The same situation in the solar neutrino oscillation experiments: in the water tank of SNO/SuperK electrons are produced.

Also, people want find CP violation in the neutrino sector by comparing the transition rate of neutrino and anti-neutrino, e.g. a very recent paper: [hep-ex/0612047] If neutrinos were Majorana type (neutrinos are also anti-neutrinos), how could people detect that?

 

[Accidently]

my understanding is there should be a helicity flip in the lepton number violation process (say neutrinoless double beta decay) induced by the neutrino majorana mass. however, that is easy to realize for a virtual particle whereas difficult for a real relativistic particle.

however i do not know if that is true and how to describe that.

 

[RobtO]

People say that if neutrinos are Majorana particles, they are "identical to their anti particle". But anti neutrinos are obviously different from neutrinos. They produce anti-leptons rather than leptons in the scattering process. So the only difference I can image is the helicity, however that is not Lorentz invariant...

As I understand it, a Majorana neutrino will look like an antineutrino in some reference frames. So, yes, it is the helicity that makes the difference, and, right, it is not Lorentz invariant.

 

[Severian]

my understanding is there should be a helicity flip in the lepton number violation process (say neutrinoless double beta decay) induced by the neutrino majorana mass. however, that is easy to realize for a virtual particle whereas difficult for a real relativistic particle.

Any mass term will flip the helicity - that is what mass terms do. So for a massive particle, helicity is not a good quantum number. Think of it this way: the helicity is the spin in the direction of motion, so all I need to do to change the helicity is go faster than the particle. Then the direction of motion (relative to me) changes, and the helicity flips.

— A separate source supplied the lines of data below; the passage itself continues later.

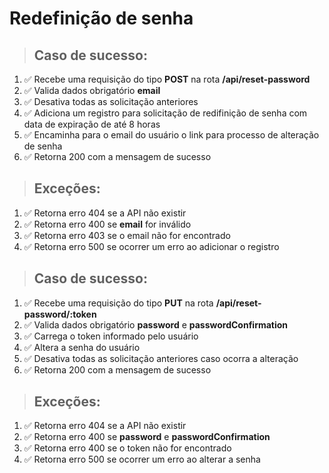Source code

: # Redefinição de senha

> ## Caso de sucesso:
1. ✅ Recebe uma requisição do tipo **POST** na rota **/api/reset-password**
1. ✅ Valida dados obrigatório **email**
1. ✅ Desativa todas as solicitação anteriores
1. ✅ Adiciona um registro para solicitação de redifinição de senha com data de expiração de até 8 horas
1. ✅ Encaminha para o email do usuário o link para processo de alteração de senha
1. ✅ Retorna 200 com a mensagem de sucesso

> ## Exceções:
1. ✅ Retorna erro 404 se a API não existir
1. ✅ Retorna erro 400 se **email** for inválido
1. ✅ Retorna erro 403 se o email não for encontrado
1. ✅ Retorna erro 500 se ocorrer um erro ao adicionar o registro

> ## Caso de sucesso:
1. ✅ Recebe uma requisição do tipo **PUT** na rota **/api/reset-password/:token**
1. ✅ Valida dados obrigatório **password** e **passwordConfirmation**
1. ✅ Carrega o token informado pelo usuário 
1. ✅ Altera a senha do usuário
1. ✅ Desativa todas as solicitação anteriores caso ocorra a alteração
1. ✅ Retorna 200 com a mensagem de sucesso

> ## Exceções:
1. ✅ Retorna erro 404 se a API não existir
1. ✅ Retorna erro 400 se **password** e **passwordConfirmation**
1. ✅ Retorna erro 400 se o token não for encontrado
1. ✅ Retorna erro 500 se ocorrer um erro ao alterar a senha
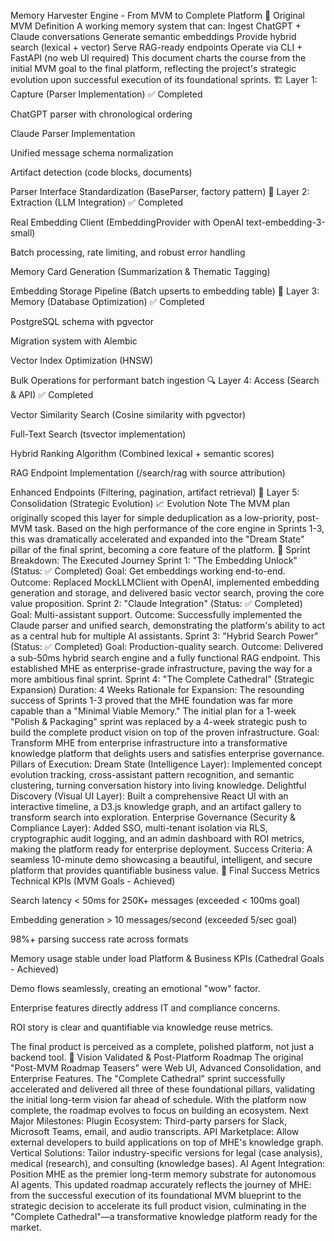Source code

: Memory Harvester Engine - From MVM to Complete Platform
🎯 Original MVM Definition
A working memory system that can:
Ingest ChatGPT + Claude conversations
Generate semantic embeddings
Provide hybrid search (lexical + vector)
Serve RAG-ready endpoints
Operate via CLI + FastAPI (no web UI required)
This document charts the course from the initial MVM goal to the final platform, reflecting the project's strategic evolution upon successful execution of its foundational sprints.
🏗️ Layer 1: Capture (Parser Implementation)
✅ Completed

ChatGPT parser with chronological ordering

Claude Parser Implementation

Unified message schema normalization

Artifact detection (code blocks, documents)

Parser Interface Standardization (BaseParser, factory pattern)
🧠 Layer 2: Extraction (LLM Integration)
✅ Completed

Real Embedding Client (EmbeddingProvider with OpenAI text-embedding-3-small)

Batch processing, rate limiting, and robust error handling

Memory Card Generation (Summarization & Thematic Tagging)

Embedding Storage Pipeline (Batch upserts to embedding table)
💾 Layer 3: Memory (Database Optimization)
✅ Completed

PostgreSQL schema with pgvector

Migration system with Alembic

Vector Index Optimization (HNSW)

Bulk Operations for performant batch ingestion
🔍 Layer 4: Access (Search & API)
✅ Completed

Vector Similarity Search (Cosine similarity with pgvector)

Full-Text Search (tsvector implementation)

Hybrid Ranking Algorithm (Combined lexical + semantic scores)

RAG Endpoint Implementation (/search/rag with source attribution)

Enhanced Endpoints (Filtering, pagination, artifact retrieval)
🌙 Layer 5: Consolidation (Strategic Evolution)
📈 Evolution Note
The MVM plan originally scoped this layer for simple deduplication as a low-priority, post-MVM task.
Based on the high performance of the core engine in Sprints 1-3, this was dramatically accelerated and expanded into the "Dream State" pillar of the final sprint, becoming a core feature of the platform.
🚀 Sprint Breakdown: The Executed Journey
Sprint 1: "The Embedding Unlock" (Status: ✅ Completed)
Goal: Get embeddings working end-to-end.
Outcome: Replaced MockLLMClient with OpenAI, implemented embedding generation and storage, and delivered basic vector search, proving the core value proposition.
Sprint 2: "Claude Integration" (Status: ✅ Completed)
Goal: Multi-assistant support.
Outcome: Successfully implemented the Claude parser and unified search, demonstrating the platform's ability to act as a central hub for multiple AI assistants.
Sprint 3: "Hybrid Search Power" (Status: ✅ Completed)
Goal: Production-quality search.
Outcome: Delivered a sub-50ms hybrid search engine and a fully functional RAG endpoint. This established MHE as enterprise-grade infrastructure, paving the way for a more ambitious final sprint.
Sprint 4: "The Complete Cathedral" (Strategic Expansion)
Duration: 4 Weeks
Rationale for Expansion: The resounding success of Sprints 1-3 proved that the MHE foundation was far more capable than a "Minimal Viable Memory." The initial plan for a 1-week "Polish & Packaging" sprint was replaced by a 4-week strategic push to build the complete product vision on top of the proven infrastructure.
Goal: Transform MHE from enterprise infrastructure into a transformative knowledge platform that delights users and satisfies enterprise governance.
Pillars of Execution:
Dream State (Intelligence Layer): Implemented concept evolution tracking, cross-assistant pattern recognition, and semantic clustering, turning conversation history into living knowledge.
Delightful Discovery (Visual UI Layer): Built a comprehensive React UI with an interactive timeline, a D3.js knowledge graph, and an artifact gallery to transform search into exploration.
Enterprise Governance (Security & Compliance Layer): Added SSO, multi-tenant isolation via RLS, cryptographic audit logging, and an admin dashboard with ROI metrics, making the platform ready for enterprise deployment.
Success Criteria: A seamless 10-minute demo showcasing a beautiful, intelligent, and secure platform that provides quantifiable business value.
🎯 Final Success Metrics
Technical KPIs (MVM Goals - Achieved)

Search latency < 50ms for 250K+ messages (exceeded < 100ms goal)

Embedding generation > 10 messages/second (exceeded 5/sec goal)

98%+ parsing success rate across formats

Memory usage stable under load
Platform & Business KPIs (Cathedral Goals - Achieved)

Demo flows seamlessly, creating an emotional "wow" factor.

Enterprise features directly address IT and compliance concerns.

ROI story is clear and quantifiable via knowledge reuse metrics.

The final product is perceived as a complete, polished platform, not just a backend tool.
🔮 Vision Validated & Post-Platform Roadmap
The original "Post-MVM Roadmap Teasers" were Web UI, Advanced Consolidation, and Enterprise Features. The "Complete Cathedral" sprint successfully accelerated and delivered all three of these foundational pillars, validating the initial long-term vision far ahead of schedule.
With the platform now complete, the roadmap evolves to focus on building an ecosystem.
Next Major Milestones:
Plugin Ecosystem: Third-party parsers for Slack, Microsoft Teams, email, and audio transcripts.
API Marketplace: Allow external developers to build applications on top of MHE's knowledge graph.
Vertical Solutions: Tailor industry-specific versions for legal (case analysis), medical (research), and consulting (knowledge bases).
AI Agent Integration: Position MHE as the premier long-term memory substrate for autonomous AI agents.
This updated roadmap accurately reflects the journey of MHE: from the successful execution of its foundational MVM blueprint to the strategic decision to accelerate its full product vision, culminating in the "Complete Cathedral"—a transformative knowledge platform ready for the market.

I can only not do that if the particle is traveling at the speed of light (because I can't overtake it). And to go at the speed of light it needs to be massless. So helicity is only a good quantum number for massless particles.

 

[Accidently]

Any mass term will flip the helicity - that is what mass terms do. So for a massive particle, helicity is not a good quantum number. Think of it this way: the helicity is the spin in the direction of motion, so all I need to do to change the helicity is go faster than the particle. Then the direction of motion (relative to me) changes, and the helicity flips.

I can only not do that if the particle is traveling at the speed of light (because I can't overtake it). And to go at the speed of light it needs to be massless. So helicity is only a good quantum number for massless particles.

Thank you guys for answering my question. I just read a paper talking about lepton number processes. They mention the helicity flip rate is of (m/E)^2 in the limit of m << E. And that is why we cannot verify the Majorana property of neutrinos in neutrino oscillation experiments. But in this case, I was wondering why people do not consider this helicity flip rate in the neutrinoless double beta decay (0vbb) experiments? coz the energy running in the internal neutrino line should be quite larger than neutrino mass, and that should supress the rate of 0vbb.

Is that because such flip rate is not valid for virtual particles? Or has been considered in some sense?